Task goal:
Reproduce exactly, from the data that follows, the line with "de LSPs seleccionados.", the line with "o de borde).", and every line that lies between them.

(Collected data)
___
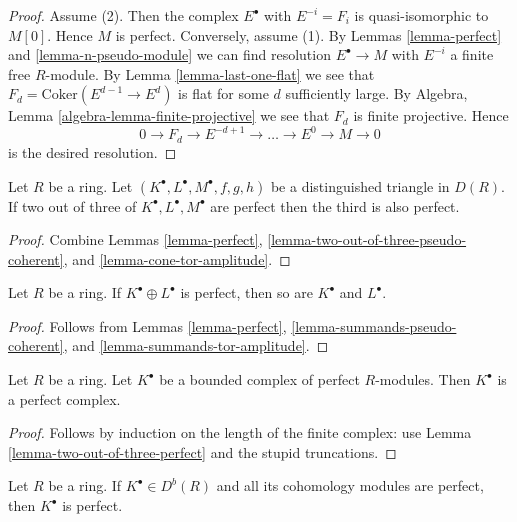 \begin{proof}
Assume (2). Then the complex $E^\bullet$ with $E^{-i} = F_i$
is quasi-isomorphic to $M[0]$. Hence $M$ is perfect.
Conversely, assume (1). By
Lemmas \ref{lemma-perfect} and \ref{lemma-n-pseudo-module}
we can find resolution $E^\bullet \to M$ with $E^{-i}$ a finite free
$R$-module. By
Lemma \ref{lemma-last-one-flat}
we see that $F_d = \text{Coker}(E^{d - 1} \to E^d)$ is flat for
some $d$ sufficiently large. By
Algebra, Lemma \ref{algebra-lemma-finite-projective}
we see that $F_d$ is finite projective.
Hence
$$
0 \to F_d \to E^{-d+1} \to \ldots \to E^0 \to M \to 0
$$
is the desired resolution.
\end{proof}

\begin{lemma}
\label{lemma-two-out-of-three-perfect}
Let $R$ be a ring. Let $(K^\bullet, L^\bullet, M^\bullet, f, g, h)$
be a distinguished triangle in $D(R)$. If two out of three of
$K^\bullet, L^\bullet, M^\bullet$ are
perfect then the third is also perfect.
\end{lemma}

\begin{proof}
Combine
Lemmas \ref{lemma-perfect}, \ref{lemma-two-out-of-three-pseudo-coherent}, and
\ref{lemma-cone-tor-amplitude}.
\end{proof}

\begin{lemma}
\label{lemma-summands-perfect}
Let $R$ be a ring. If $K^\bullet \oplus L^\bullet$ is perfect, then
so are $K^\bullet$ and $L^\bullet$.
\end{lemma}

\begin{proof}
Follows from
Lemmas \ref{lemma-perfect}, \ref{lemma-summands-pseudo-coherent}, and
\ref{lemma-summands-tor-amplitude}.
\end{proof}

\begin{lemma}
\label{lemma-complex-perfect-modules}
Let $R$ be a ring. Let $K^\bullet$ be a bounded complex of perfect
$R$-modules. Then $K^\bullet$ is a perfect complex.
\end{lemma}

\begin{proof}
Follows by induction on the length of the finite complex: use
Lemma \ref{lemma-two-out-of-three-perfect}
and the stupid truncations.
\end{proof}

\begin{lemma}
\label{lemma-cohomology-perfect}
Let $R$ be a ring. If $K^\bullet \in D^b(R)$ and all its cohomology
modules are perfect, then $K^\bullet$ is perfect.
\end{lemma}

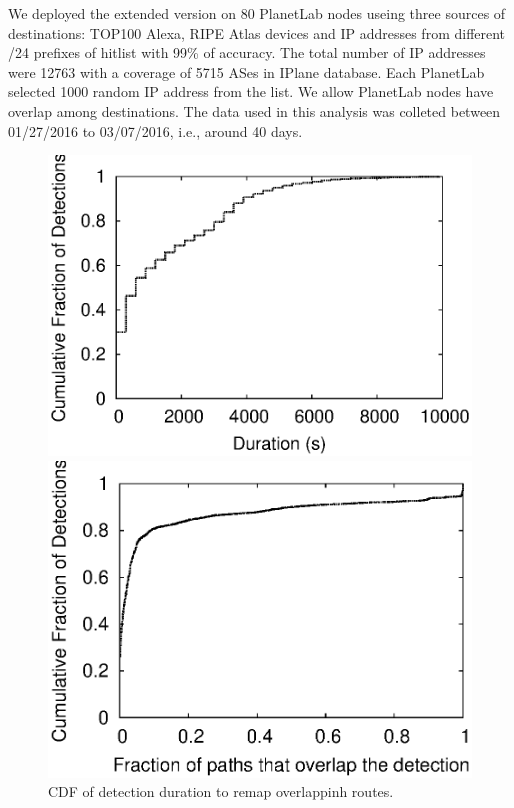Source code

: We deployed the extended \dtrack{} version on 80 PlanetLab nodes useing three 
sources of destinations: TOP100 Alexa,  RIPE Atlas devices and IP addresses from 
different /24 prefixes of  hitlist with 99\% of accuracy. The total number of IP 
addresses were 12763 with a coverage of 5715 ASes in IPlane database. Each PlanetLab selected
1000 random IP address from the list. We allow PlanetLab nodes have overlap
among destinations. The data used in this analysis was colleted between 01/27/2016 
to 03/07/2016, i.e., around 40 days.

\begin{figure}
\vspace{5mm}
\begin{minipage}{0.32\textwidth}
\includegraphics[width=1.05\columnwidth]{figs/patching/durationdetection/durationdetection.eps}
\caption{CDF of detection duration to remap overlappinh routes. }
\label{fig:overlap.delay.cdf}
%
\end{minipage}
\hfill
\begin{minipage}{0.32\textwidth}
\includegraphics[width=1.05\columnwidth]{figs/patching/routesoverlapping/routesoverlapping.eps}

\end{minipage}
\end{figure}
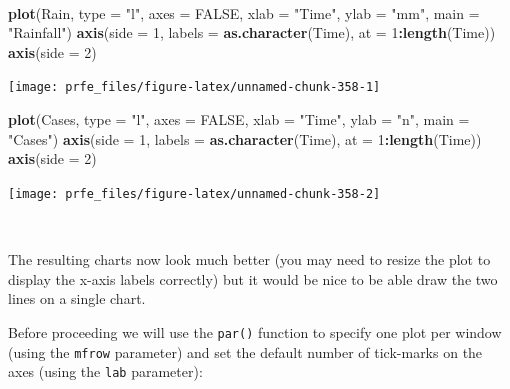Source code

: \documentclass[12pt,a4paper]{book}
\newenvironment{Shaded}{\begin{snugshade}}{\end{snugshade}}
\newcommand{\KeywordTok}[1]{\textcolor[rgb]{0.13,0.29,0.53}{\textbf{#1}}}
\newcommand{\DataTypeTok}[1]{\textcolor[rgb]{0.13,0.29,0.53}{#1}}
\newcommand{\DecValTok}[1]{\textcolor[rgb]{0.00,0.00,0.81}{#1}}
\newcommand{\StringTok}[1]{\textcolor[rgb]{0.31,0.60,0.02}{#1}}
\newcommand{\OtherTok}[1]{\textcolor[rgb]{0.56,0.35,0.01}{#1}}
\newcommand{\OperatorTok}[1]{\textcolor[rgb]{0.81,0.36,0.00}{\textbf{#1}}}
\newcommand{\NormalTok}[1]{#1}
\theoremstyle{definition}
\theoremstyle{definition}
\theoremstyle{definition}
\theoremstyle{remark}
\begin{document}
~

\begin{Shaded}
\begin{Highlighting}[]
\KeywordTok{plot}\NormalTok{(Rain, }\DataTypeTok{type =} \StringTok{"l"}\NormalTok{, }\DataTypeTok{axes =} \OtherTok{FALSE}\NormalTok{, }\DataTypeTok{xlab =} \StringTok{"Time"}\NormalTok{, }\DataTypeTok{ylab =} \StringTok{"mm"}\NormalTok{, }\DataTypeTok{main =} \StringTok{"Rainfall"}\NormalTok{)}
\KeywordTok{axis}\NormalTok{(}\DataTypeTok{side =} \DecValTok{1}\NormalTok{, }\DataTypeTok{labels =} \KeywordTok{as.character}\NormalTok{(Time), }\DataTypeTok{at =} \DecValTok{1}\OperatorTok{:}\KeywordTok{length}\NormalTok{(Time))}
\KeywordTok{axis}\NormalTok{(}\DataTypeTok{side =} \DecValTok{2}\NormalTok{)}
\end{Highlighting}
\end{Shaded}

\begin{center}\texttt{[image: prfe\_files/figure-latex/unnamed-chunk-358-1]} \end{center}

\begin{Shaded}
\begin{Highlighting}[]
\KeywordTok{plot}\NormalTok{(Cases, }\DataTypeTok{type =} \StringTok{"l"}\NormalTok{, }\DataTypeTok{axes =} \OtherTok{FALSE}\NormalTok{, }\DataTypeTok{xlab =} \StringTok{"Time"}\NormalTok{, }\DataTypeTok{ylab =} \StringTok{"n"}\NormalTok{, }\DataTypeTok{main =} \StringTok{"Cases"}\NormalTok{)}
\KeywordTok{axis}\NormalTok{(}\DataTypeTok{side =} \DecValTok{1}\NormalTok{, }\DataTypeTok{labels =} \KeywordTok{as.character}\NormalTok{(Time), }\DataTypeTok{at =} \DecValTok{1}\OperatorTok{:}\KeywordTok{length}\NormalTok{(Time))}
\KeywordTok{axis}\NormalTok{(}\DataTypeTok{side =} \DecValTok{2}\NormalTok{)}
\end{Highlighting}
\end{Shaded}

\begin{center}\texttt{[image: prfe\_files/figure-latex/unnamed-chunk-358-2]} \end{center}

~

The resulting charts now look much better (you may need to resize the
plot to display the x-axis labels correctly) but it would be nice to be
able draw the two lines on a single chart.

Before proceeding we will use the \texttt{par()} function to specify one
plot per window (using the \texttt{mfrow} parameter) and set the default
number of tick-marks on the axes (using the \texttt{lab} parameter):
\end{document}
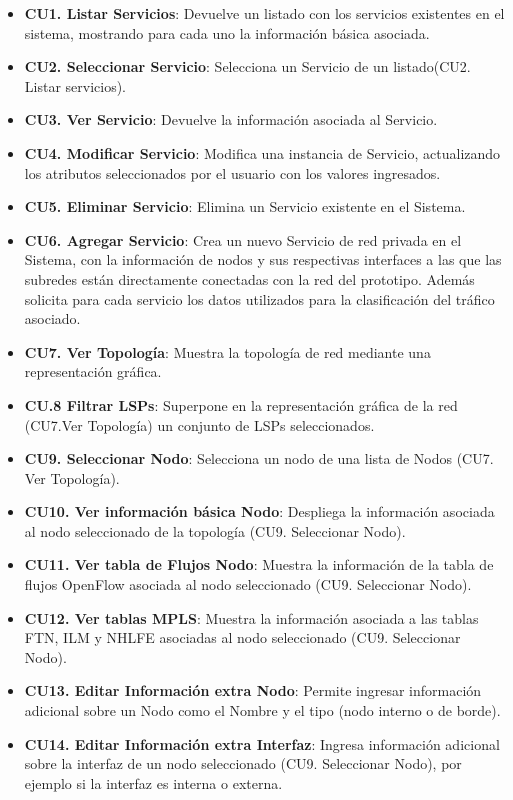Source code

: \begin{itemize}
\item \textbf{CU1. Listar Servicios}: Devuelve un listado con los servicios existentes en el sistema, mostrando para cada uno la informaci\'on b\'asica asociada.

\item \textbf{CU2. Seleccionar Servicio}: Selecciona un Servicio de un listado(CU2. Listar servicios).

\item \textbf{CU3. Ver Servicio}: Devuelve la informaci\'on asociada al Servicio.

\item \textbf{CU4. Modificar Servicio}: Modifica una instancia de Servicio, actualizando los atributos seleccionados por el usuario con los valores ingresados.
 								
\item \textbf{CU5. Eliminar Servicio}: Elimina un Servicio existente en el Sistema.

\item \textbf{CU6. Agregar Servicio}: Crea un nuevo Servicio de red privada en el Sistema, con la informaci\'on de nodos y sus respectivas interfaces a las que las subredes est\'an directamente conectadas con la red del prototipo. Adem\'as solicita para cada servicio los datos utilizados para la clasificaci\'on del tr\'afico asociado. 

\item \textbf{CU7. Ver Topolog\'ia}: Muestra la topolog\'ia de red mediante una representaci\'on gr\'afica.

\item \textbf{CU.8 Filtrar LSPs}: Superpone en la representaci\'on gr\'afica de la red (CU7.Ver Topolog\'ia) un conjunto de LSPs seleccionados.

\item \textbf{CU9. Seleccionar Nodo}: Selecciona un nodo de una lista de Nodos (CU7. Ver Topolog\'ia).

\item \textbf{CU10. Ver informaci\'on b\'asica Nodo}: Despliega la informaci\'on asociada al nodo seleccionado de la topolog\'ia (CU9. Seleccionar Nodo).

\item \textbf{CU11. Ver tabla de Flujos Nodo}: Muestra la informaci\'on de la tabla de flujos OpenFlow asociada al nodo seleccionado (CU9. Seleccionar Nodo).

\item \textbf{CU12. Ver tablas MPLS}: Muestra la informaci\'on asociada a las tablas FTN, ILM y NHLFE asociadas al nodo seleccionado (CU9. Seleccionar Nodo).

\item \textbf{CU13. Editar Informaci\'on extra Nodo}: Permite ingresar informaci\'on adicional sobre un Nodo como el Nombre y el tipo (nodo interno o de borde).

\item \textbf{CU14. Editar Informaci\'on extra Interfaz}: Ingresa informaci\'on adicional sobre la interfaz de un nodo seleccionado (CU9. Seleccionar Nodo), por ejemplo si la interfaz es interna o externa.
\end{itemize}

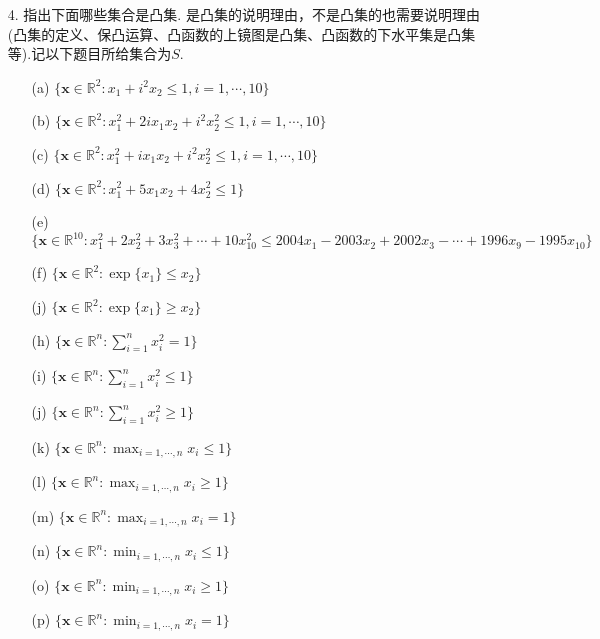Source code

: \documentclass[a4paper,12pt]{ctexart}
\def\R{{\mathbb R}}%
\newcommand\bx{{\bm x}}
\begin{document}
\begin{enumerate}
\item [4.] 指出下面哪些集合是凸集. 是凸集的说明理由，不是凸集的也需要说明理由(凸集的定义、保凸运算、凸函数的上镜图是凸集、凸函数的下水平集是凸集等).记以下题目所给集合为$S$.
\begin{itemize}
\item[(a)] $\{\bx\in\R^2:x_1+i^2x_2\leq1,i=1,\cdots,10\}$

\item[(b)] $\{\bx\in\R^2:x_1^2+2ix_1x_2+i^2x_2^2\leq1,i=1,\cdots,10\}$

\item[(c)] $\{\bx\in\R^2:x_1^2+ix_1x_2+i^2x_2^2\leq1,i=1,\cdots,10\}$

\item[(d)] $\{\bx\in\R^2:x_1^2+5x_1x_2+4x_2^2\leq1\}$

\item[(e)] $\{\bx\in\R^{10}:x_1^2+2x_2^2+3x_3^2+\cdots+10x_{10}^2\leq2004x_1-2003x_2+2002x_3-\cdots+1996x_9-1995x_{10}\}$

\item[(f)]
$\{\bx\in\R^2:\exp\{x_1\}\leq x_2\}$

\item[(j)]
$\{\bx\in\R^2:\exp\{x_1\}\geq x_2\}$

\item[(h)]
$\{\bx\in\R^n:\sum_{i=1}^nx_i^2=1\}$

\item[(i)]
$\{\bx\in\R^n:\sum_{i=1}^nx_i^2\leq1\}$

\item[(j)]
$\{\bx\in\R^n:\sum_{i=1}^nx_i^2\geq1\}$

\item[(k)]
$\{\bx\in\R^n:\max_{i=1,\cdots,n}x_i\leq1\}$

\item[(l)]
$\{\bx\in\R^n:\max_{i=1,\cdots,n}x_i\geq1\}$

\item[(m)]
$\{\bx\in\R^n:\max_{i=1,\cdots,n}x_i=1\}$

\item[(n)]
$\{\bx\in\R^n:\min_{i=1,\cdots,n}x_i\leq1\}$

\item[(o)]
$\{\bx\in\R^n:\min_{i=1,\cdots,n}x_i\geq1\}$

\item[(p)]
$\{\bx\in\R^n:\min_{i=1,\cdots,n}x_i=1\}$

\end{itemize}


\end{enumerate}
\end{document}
___
Response to this task:
\item \textbf{CU.8 Filtrar LSPs}: Superpone en la representaci\'on gr\'afica de la red (CU7.Ver Topolog\'ia) un conjunto de LSPs seleccionados.

\item \textbf{CU9. Seleccionar Nodo}: Selecciona un nodo de una lista de Nodos (CU7. Ver Topolog\'ia).

\item \textbf{CU10. Ver informaci\'on b\'asica Nodo}: Despliega la informaci\'on asociada al nodo seleccionado de la topolog\'ia (CU9. Seleccionar Nodo).

\item \textbf{CU11. Ver tabla de Flujos Nodo}: Muestra la informaci\'on de la tabla de flujos OpenFlow asociada al nodo seleccionado (CU9. Seleccionar Nodo).

\item \textbf{CU12. Ver tablas MPLS}: Muestra la informaci\'on asociada a las tablas FTN, ILM y NHLFE asociadas al nodo seleccionado (CU9. Seleccionar Nodo).

\item \textbf{CU13. Editar Informaci\'on extra Nodo}: Permite ingresar informaci\'on adicional sobre un Nodo como el Nombre y el tipo (nodo interno o de borde).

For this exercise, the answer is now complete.